-- Opening Marker --

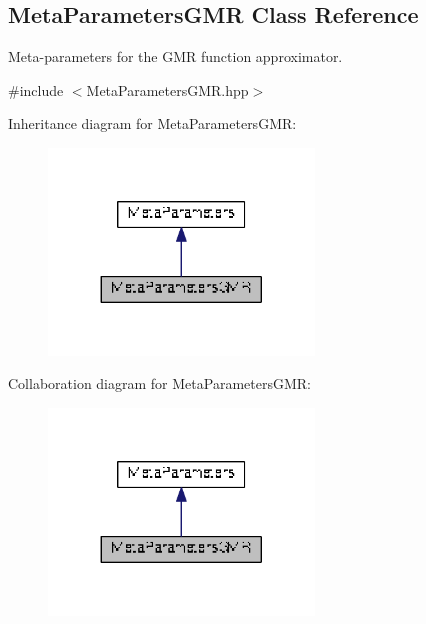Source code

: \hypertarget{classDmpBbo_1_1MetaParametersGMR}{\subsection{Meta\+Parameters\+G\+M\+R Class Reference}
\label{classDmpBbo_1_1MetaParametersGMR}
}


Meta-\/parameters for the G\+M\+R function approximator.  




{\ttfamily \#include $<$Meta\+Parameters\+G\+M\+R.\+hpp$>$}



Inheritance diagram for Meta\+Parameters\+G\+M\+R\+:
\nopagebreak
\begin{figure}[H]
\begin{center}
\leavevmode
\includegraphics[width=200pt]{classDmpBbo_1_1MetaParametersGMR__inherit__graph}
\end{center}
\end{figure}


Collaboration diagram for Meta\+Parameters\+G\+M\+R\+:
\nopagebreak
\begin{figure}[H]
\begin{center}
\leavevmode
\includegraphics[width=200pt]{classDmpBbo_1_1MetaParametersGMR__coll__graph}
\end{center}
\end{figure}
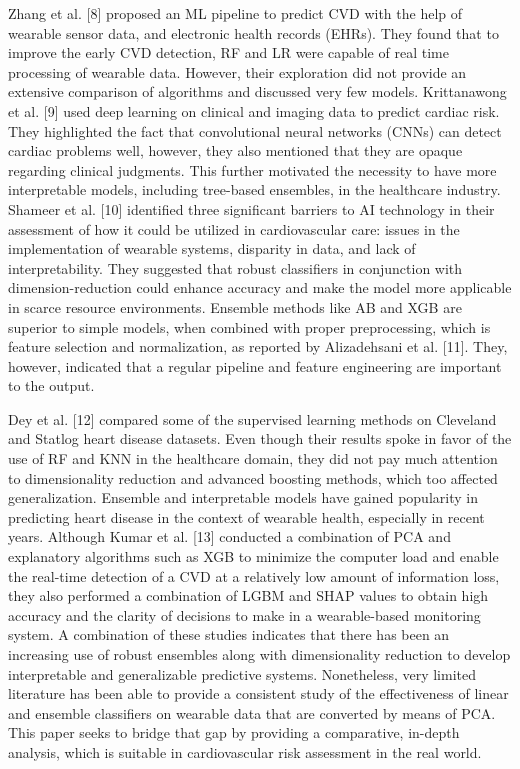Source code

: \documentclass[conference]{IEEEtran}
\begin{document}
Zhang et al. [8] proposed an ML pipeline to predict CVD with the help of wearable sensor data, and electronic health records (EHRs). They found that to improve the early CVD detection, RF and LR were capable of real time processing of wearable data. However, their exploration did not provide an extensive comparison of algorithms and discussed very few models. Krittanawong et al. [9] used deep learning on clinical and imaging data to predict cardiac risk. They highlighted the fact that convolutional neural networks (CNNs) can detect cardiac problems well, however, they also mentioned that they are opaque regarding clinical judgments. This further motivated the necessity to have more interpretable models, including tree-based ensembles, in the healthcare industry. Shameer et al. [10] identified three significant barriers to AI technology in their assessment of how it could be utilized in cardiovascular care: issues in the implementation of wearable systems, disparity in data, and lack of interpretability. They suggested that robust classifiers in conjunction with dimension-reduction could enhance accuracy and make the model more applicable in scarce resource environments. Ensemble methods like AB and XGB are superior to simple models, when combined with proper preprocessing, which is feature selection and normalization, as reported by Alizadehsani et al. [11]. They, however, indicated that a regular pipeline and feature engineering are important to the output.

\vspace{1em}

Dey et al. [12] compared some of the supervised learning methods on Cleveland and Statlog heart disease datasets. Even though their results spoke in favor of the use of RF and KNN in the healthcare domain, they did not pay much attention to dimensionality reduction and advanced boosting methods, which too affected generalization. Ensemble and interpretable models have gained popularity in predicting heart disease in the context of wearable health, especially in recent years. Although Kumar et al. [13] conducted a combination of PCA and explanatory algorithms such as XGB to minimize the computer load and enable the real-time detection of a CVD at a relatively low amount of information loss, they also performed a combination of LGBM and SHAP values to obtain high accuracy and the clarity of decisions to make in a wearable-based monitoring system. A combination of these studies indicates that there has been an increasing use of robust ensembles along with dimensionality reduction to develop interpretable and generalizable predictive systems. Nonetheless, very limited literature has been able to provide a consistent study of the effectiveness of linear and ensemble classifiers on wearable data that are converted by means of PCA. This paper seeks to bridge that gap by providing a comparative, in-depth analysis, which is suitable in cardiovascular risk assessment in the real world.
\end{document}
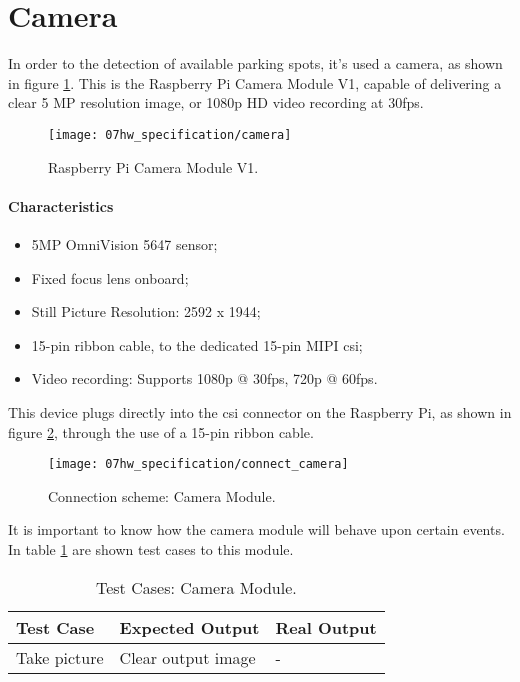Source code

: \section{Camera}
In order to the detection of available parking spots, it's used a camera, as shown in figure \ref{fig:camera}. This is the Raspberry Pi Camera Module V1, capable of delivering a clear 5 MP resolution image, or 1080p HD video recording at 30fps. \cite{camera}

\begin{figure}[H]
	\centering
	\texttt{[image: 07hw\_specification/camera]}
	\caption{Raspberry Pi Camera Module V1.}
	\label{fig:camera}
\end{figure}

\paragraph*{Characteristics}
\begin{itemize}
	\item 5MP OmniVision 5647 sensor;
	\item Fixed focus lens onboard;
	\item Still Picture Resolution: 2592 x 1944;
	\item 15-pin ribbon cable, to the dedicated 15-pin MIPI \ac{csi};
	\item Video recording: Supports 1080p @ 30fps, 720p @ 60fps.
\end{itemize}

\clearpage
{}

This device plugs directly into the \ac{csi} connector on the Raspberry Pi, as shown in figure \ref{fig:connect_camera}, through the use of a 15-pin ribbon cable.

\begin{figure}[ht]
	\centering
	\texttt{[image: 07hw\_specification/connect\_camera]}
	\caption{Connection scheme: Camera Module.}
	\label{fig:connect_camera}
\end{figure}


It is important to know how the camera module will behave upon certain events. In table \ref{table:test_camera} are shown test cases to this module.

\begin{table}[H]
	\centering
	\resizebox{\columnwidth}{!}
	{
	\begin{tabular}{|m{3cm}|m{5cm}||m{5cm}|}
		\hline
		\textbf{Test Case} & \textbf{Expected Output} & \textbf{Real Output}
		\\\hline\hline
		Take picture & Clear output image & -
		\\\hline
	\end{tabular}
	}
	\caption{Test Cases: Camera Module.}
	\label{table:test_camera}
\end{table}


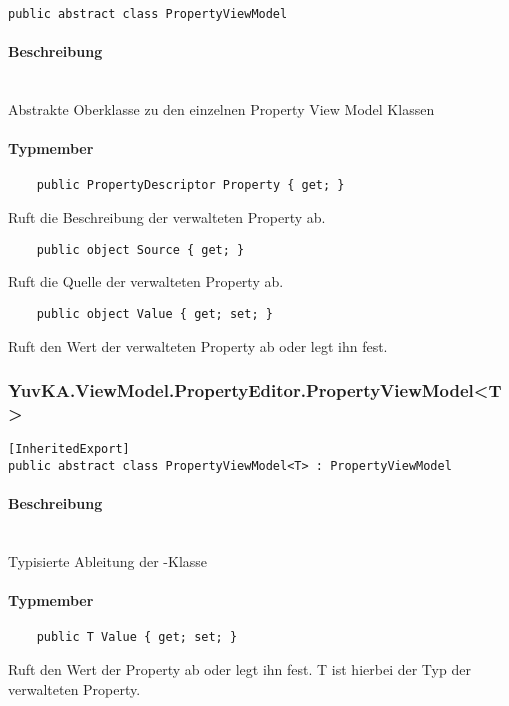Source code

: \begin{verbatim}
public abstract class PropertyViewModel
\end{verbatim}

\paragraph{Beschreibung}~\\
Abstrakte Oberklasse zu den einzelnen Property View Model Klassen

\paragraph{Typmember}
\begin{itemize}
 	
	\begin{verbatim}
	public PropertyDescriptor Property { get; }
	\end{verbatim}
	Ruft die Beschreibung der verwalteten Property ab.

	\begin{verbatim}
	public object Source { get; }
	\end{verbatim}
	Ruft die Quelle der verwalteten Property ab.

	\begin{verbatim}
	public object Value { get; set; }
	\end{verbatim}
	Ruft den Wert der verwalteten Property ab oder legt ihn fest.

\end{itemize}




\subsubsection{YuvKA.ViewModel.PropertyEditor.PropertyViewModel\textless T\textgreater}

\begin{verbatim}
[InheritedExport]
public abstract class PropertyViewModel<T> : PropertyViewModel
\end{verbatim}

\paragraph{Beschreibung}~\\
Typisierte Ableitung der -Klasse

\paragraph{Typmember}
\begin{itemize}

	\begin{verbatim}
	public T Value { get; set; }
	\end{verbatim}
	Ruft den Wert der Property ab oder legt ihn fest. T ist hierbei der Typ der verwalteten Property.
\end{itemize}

-- Closing Marker --

• _Problem statement_:
Please keep every line of the data the same when you reproduce it, and keep every picture out.

• _Task solution_:
Source code

: \hypertarget{classDmpBbo_1_1MetaParametersGMR}{\subsection{Meta\+Parameters\+G\+M\+R Class Reference}
\label{classDmpBbo_1_1MetaParametersGMR}
}


Meta-\/parameters for the G\+M\+R function approximator.  




{\ttfamily \#include $<$Meta\+Parameters\+G\+M\+R.\+hpp$>$}



Inheritance diagram for Meta\+Parameters\+G\+M\+R\+:
\nopagebreak
\begin{figure}[H]
\begin{center}
\leavevmode
\includegraphics[width=200pt]{classDmpBbo_1_1MetaParametersGMR__inherit__graph}
\end{center}
\end{figure}


Collaboration diagram for Meta\+Parameters\+G\+M\+R\+:
\nopagebreak
\begin{figure}[H]
\begin{center}
\leavevmode
\includegraphics[width=200pt]{classDmpBbo_1_1MetaParametersGMR__coll__graph}
\end{center}
\end{figure}
Source code

: \documentclass[conference]{IEEEtran}
\begin{document}
Zhang et al. [8] proposed an ML pipeline to predict CVD with the help of wearable sensor data, and electronic health records (EHRs). They found that to improve the early CVD detection, RF and LR were capable of real time processing of wearable data. However, their exploration did not provide an extensive comparison of algorithms and discussed very few models. Krittanawong et al. [9] used deep learning on clinical and imaging data to predict cardiac risk. They highlighted the fact that convolutional neural networks (CNNs) can detect cardiac problems well, however, they also mentioned that they are opaque regarding clinical judgments. This further motivated the necessity to have more interpretable models, including tree-based ensembles, in the healthcare industry. Shameer et al. [10] identified three significant barriers to AI technology in their assessment of how it could be utilized in cardiovascular care: issues in the implementation of wearable systems, disparity in data, and lack of interpretability. They suggested that robust classifiers in conjunction with dimension-reduction could enhance accuracy and make the model more applicable in scarce resource environments. Ensemble methods like AB and XGB are superior to simple models, when combined with proper preprocessing, which is feature selection and normalization, as reported by Alizadehsani et al. [11]. They, however, indicated that a regular pipeline and feature engineering are important to the output.

\vspace{1em}

Dey et al. [12] compared some of the supervised learning methods on Cleveland and Statlog heart disease datasets. Even though their results spoke in favor of the use of RF and KNN in the healthcare domain, they did not pay much attention to dimensionality reduction and advanced boosting methods, which too affected generalization. Ensemble and interpretable models have gained popularity in predicting heart disease in the context of wearable health, especially in recent years. Although Kumar et al. [13] conducted a combination of PCA and explanatory algorithms such as XGB to minimize the computer load and enable the real-time detection of a CVD at a relatively low amount of information loss, they also performed a combination of LGBM and SHAP values to obtain high accuracy and the clarity of decisions to make in a wearable-based monitoring system. A combination of these studies indicates that there has been an increasing use of robust ensembles along with dimensionality reduction to develop interpretable and generalizable predictive systems. Nonetheless, very limited literature has been able to provide a consistent study of the effectiveness of linear and ensemble classifiers on wearable data that are converted by means of PCA. This paper seeks to bridge that gap by providing a comparative, in-depth analysis, which is suitable in cardiovascular risk assessment in the real world.
\end{document}
Source code

: \section{Camera}
In order to the detection of available parking spots, it's used a camera, as shown in figure \ref{fig:camera}. This is the Raspberry Pi Camera Module V1, capable of delivering a clear 5 MP resolution image, or 1080p HD video recording at 30fps. \cite{camera}

\begin{figure}[H]
	\centering
	\texttt{[image: 07hw\_specification/camera]}
	\caption{Raspberry Pi Camera Module V1.}
	\label{fig:camera}
\end{figure}

\paragraph*{Characteristics}
\begin{itemize}
	\item 5MP OmniVision 5647 sensor;
	\item Fixed focus lens onboard;
	\item Still Picture Resolution: 2592 x 1944;
	\item 15-pin ribbon cable, to the dedicated 15-pin MIPI \ac{csi};
	\item Video recording: Supports 1080p @ 30fps, 720p @ 60fps.
\end{itemize}

\clearpage
{}

This device plugs directly into the \ac{csi} connector on the Raspberry Pi, as shown in figure \ref{fig:connect_camera}, through the use of a 15-pin ribbon cable.

\begin{figure}[ht]
	\centering
	\texttt{[image: 07hw\_specification/connect\_camera]}
	\caption{Connection scheme: Camera Module.}
	\label{fig:connect_camera}
\end{figure}


It is important to know how the camera module will behave upon certain events. In table \ref{table:test_camera} are shown test cases to this module.

\begin{table}[H]
	\centering
	\resizebox{\columnwidth}{!}
	{
	\begin{tabular}{|m{3cm}|m{5cm}||m{5cm}|}
		\hline
		\textbf{Test Case} & \textbf{Expected Output} & \textbf{Real Output}
		\\\hline\hline
		Take picture & Clear output image & -
		\\\hline
	\end{tabular}
	}
	\caption{Test Cases: Camera Module.}
	\label{table:test_camera}
\end{table}


Source code

: \begin{verbatim}
public abstract class PropertyViewModel
\end{verbatim}

\paragraph{Beschreibung}~\\
Abstrakte Oberklasse zu den einzelnen Property View Model Klassen

\paragraph{Typmember}
\begin{itemize}
 	
	\begin{verbatim}
	public PropertyDescriptor Property { get; }
	\end{verbatim}
	Ruft die Beschreibung der verwalteten Property ab.

	\begin{verbatim}
	public object Source { get; }
	\end{verbatim}
	Ruft die Quelle der verwalteten Property ab.

	\begin{verbatim}
	public object Value { get; set; }
	\end{verbatim}
	Ruft den Wert der verwalteten Property ab oder legt ihn fest.

\end{itemize}




\subsubsection{YuvKA.ViewModel.PropertyEditor.PropertyViewModel\textless T\textgreater}

\begin{verbatim}
[InheritedExport]
public abstract class PropertyViewModel<T> : PropertyViewModel
\end{verbatim}

\paragraph{Beschreibung}~\\
Typisierte Ableitung der -Klasse

\paragraph{Typmember}
\begin{itemize}

	\begin{verbatim}
	public T Value { get; set; }
	\end{verbatim}
	Ruft den Wert der Property ab oder legt ihn fest. T ist hierbei der Typ der verwalteten Property.
\end{itemize}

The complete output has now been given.